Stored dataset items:
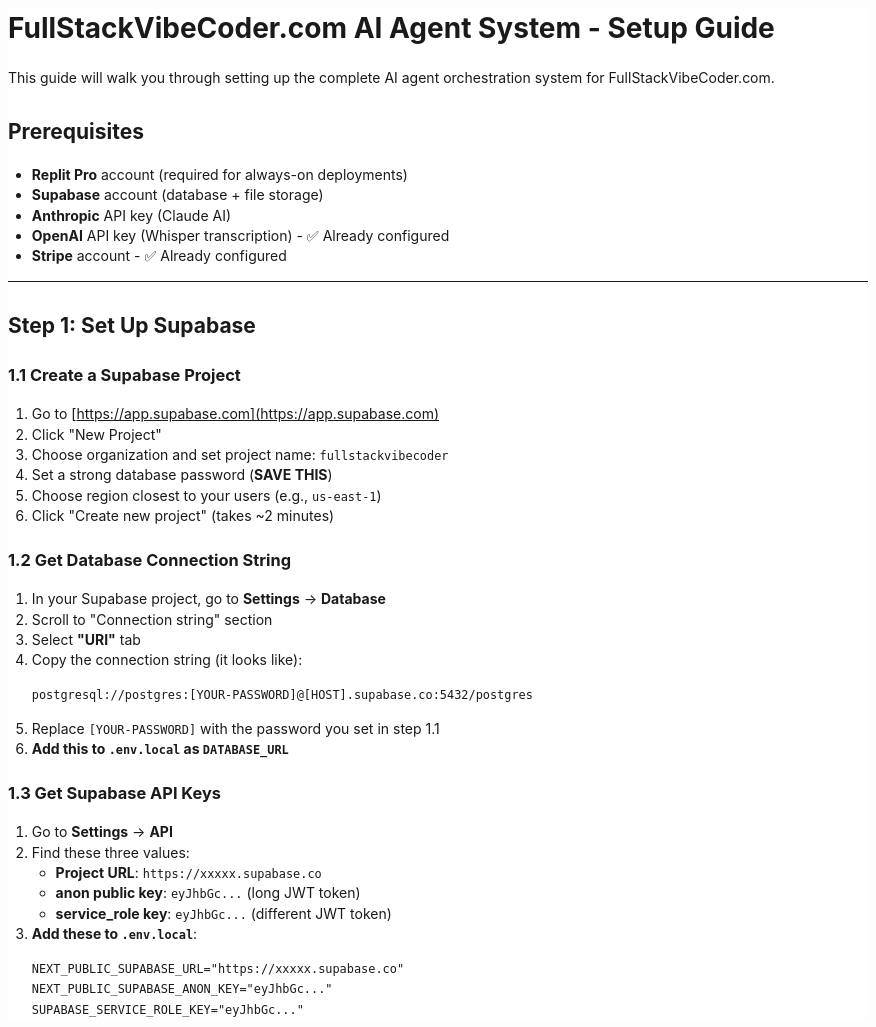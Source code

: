 # FullStackVibeCoder.com AI Agent System - Setup Guide

This guide will walk you through setting up the complete AI agent orchestration system for FullStackVibeCoder.com.

## Prerequisites

- **Replit Pro** account (required for always-on deployments)
- **Supabase** account (database + file storage)
- **Anthropic** API key (Claude AI)
- **OpenAI** API key (Whisper transcription) - ✅ Already configured
- **Stripe** account - ✅ Already configured

---

## Step 1: Set Up Supabase

### 1.1 Create a Supabase Project

1. Go to [https://app.supabase.com](https://app.supabase.com)
2. Click "New Project"
3. Choose organization and set project name: `fullstackvibecoder`
4. Set a strong database password (**SAVE THIS**)
5. Choose region closest to your users (e.g., `us-east-1`)
6. Click "Create new project" (takes ~2 minutes)

### 1.2 Get Database Connection String

1. In your Supabase project, go to **Settings** → **Database**
2. Scroll to "Connection string" section
3. Select **"URI"** tab
4. Copy the connection string (it looks like):
   ```
   postgresql://postgres:[YOUR-PASSWORD]@[HOST].supabase.co:5432/postgres
   ```
5. Replace `[YOUR-PASSWORD]` with the password you set in step 1.1
6. **Add this to `.env.local` as `DATABASE_URL`**

### 1.3 Get Supabase API Keys

1. Go to **Settings** → **API**
2. Find these three values:
   - **Project URL**: `https://xxxxx.supabase.co`
   - **anon public key**: `eyJhbGc...` (long JWT token)
   - **service_role key**: `eyJhbGc...` (different JWT token)
3. **Add these to `.env.local`**:
   ```env
   NEXT_PUBLIC_SUPABASE_URL="https://xxxxx.supabase.co"
   NEXT_PUBLIC_SUPABASE_ANON_KEY="eyJhbGc..."
   SUPABASE_SERVICE_ROLE_KEY="eyJhbGc..."
   ```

Problem requirements
Reproduce the lines of the entries above exactly, but only from the line containing "2. Scroll to" through the final line.

Output
2. Scroll to "Connection string" section
3. Select **"URI"** tab
4. Copy the connection string (it looks like):
   ```
   postgresql://postgres:[YOUR-PASSWORD]@[HOST].supabase.co:5432/postgres
   ```
5. Replace `[YOUR-PASSWORD]` with the password you set in step 1.1
6. **Add this to `.env.local` as `DATABASE_URL`**

### 1.3 Get Supabase API Keys

1. Go to **Settings** → **API**
2. Find these three values:
   - **Project URL**: `https://xxxxx.supabase.co`
   - **anon public key**: `eyJhbGc...` (long JWT token)
   - **service_role key**: `eyJhbGc...` (different JWT token)
3. **Add these to `.env.local`**:
   ```env
   NEXT_PUBLIC_SUPABASE_URL="https://xxxxx.supabase.co"
   NEXT_PUBLIC_SUPABASE_ANON_KEY="eyJhbGc..."
   SUPABASE_SERVICE_ROLE_KEY="eyJhbGc..."
   ```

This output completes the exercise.